Human action recognition in first person videos using verb-object Pairs Fiil-nesne Çiftlerini kullanarak birinci- Şahis Videolarinda Insan Hareketlerini Tanima

Gokce Z., Pehlivan Tort S.

27th Signal Processing and Communications Applications Conference, SIU 2019, Sivas, Türkiye, 24 - 26 Nisan 2019, (Tam Metin Bildiri)

Yayın Türü: Bildiri / Tam Metin Bildiri
Doi Numarası: 10.1109/siu.2019.8806562
Basıldığı Şehir: Sivas
Basıldığı Ülke: Türkiye
Anahtar Kelimeler: action recognition, first-person video, deep learning
TED Üniversitesi Adresli: Evet

Özet

© 2019 IEEE.Human action recognition problem is important for distinguishing the rich variety of human activities in first-person videos. While there has been an improvement in egocentric action recognition, the space of action categories is large and it looks impractical to label training data for all categories.
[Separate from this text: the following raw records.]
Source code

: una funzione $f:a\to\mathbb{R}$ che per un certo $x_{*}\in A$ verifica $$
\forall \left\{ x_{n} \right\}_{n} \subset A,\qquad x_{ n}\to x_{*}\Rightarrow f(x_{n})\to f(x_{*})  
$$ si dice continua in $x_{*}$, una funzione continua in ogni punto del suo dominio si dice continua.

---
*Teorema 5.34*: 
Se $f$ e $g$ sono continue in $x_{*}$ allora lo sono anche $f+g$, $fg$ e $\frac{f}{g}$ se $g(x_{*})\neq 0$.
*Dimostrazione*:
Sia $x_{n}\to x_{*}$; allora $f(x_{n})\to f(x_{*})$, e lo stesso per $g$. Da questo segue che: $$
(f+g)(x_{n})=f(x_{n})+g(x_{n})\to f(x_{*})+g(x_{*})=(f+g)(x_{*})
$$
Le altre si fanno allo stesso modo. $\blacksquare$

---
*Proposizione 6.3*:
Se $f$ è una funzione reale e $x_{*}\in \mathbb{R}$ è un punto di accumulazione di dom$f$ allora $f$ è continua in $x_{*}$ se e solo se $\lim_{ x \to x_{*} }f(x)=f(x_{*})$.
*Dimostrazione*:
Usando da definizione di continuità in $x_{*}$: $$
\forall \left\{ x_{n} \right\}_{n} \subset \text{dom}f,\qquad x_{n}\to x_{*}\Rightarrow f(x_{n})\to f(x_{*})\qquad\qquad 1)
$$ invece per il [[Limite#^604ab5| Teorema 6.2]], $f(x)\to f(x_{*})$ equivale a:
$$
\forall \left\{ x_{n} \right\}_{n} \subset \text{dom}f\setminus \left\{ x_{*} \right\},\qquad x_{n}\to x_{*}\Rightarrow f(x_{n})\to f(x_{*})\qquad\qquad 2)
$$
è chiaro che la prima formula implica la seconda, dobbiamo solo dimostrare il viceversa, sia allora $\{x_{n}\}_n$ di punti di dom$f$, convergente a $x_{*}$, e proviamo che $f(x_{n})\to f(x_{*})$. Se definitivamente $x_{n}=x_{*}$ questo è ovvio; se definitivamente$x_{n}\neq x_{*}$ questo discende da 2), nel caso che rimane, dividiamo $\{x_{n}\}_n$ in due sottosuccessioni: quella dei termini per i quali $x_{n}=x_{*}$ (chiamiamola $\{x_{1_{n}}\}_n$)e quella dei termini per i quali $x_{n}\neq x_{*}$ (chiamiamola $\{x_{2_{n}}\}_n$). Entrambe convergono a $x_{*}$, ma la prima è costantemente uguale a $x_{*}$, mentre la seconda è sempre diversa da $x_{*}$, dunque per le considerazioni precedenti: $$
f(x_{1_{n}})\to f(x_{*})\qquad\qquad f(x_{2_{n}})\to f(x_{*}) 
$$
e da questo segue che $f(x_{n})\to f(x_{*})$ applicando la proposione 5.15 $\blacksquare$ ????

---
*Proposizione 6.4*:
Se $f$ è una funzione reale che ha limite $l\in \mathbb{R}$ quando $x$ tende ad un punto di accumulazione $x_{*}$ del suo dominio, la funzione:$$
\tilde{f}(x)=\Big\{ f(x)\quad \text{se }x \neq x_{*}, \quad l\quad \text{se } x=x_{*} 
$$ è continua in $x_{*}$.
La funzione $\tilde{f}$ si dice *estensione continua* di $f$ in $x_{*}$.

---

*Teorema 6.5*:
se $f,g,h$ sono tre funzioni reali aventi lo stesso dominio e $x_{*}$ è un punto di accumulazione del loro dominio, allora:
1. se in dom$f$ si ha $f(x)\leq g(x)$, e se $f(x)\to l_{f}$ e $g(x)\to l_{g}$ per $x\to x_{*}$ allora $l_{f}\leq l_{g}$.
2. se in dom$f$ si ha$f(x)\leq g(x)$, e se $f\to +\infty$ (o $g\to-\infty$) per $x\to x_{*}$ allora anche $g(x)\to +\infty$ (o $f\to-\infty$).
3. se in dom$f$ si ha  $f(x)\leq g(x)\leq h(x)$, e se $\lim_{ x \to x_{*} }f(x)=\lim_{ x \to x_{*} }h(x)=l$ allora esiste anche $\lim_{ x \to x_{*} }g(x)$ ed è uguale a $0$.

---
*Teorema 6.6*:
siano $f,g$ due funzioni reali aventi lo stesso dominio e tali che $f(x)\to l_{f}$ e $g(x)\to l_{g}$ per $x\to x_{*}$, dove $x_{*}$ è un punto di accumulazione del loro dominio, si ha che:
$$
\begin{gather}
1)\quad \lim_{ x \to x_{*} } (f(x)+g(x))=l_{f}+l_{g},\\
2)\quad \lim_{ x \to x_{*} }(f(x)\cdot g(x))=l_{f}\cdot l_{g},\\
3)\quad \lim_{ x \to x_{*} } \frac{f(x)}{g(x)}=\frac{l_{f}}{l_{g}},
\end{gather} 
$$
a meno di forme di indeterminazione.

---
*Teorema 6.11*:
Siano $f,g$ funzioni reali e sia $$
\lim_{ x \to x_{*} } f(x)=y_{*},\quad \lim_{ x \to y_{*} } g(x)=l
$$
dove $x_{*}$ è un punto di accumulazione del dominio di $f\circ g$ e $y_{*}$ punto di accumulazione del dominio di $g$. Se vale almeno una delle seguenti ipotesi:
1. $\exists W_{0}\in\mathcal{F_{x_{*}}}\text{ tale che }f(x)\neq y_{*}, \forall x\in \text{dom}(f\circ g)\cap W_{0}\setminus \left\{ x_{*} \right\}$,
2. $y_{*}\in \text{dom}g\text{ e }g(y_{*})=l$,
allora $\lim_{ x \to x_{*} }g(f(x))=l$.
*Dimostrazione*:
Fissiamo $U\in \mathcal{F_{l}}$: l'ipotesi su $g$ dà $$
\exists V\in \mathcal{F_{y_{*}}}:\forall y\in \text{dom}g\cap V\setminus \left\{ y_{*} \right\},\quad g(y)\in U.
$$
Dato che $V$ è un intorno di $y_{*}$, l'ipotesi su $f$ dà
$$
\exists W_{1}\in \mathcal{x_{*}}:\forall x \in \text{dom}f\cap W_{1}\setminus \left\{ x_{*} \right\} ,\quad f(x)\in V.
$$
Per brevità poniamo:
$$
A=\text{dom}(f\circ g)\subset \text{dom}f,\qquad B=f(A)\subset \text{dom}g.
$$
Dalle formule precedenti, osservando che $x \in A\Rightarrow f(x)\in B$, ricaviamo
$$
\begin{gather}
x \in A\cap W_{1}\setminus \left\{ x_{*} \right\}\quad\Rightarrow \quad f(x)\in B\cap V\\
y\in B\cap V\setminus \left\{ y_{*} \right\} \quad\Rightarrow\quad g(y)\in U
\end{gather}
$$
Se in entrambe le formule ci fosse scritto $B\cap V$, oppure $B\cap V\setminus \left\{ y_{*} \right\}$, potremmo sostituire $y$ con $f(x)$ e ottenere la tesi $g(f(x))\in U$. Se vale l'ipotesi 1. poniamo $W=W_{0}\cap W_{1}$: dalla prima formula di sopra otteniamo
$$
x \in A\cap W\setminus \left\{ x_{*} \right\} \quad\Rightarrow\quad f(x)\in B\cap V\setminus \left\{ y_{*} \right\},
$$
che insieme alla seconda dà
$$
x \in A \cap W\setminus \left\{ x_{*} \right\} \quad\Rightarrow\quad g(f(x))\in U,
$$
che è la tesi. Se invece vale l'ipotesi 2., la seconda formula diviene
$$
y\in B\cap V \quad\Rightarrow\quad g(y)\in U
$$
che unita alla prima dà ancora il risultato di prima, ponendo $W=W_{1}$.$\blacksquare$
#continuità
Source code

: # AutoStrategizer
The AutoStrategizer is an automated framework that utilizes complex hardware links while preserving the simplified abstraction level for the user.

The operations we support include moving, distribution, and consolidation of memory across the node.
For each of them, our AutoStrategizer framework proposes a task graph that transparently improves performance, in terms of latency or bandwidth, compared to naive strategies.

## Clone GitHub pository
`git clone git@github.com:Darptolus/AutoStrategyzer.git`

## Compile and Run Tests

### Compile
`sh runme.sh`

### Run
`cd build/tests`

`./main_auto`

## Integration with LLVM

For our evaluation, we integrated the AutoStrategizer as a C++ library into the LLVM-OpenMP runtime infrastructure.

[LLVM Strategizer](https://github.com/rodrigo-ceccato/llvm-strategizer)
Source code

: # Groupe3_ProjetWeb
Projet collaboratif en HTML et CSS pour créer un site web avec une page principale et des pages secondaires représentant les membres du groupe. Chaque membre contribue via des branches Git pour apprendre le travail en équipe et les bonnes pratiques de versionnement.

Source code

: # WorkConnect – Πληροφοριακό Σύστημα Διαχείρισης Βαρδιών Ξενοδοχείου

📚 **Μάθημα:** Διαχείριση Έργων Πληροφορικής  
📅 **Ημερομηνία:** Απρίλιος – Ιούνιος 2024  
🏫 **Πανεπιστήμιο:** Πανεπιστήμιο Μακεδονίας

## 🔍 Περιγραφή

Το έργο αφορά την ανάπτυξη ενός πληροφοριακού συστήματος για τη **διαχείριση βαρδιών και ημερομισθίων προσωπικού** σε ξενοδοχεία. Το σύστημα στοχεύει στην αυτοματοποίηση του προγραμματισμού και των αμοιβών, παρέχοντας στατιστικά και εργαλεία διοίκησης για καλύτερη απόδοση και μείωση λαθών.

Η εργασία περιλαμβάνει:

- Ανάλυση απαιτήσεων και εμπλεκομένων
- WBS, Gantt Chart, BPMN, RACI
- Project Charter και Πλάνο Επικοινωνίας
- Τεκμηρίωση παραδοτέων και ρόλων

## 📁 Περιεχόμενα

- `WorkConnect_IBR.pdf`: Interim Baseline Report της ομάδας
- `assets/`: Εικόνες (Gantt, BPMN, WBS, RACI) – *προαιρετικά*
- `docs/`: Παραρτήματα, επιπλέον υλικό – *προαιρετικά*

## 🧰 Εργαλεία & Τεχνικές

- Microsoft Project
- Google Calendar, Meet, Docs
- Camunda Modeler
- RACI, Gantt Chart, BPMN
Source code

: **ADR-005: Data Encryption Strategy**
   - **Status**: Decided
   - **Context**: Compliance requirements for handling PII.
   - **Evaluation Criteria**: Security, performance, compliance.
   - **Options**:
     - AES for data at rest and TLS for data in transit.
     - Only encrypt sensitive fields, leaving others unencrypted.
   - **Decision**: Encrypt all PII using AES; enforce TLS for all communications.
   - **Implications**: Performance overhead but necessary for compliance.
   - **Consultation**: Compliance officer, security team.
In this work, we decompose action models into verb and noun model pairs and propose a method to combine them with a simple fusion strategy. Particularly, we use 3 Dimensional Convolutional Neural Network model, C3D, for verb stream to model video-based features, and we use object detection model, YOLO, for noun stream to model objects interacting with human. We present experiments on the recently introduced large-scale EGTEA Gaze+ dataset with 106 action classes, and show that our model is comparable to the state-of-the-art action recognition models.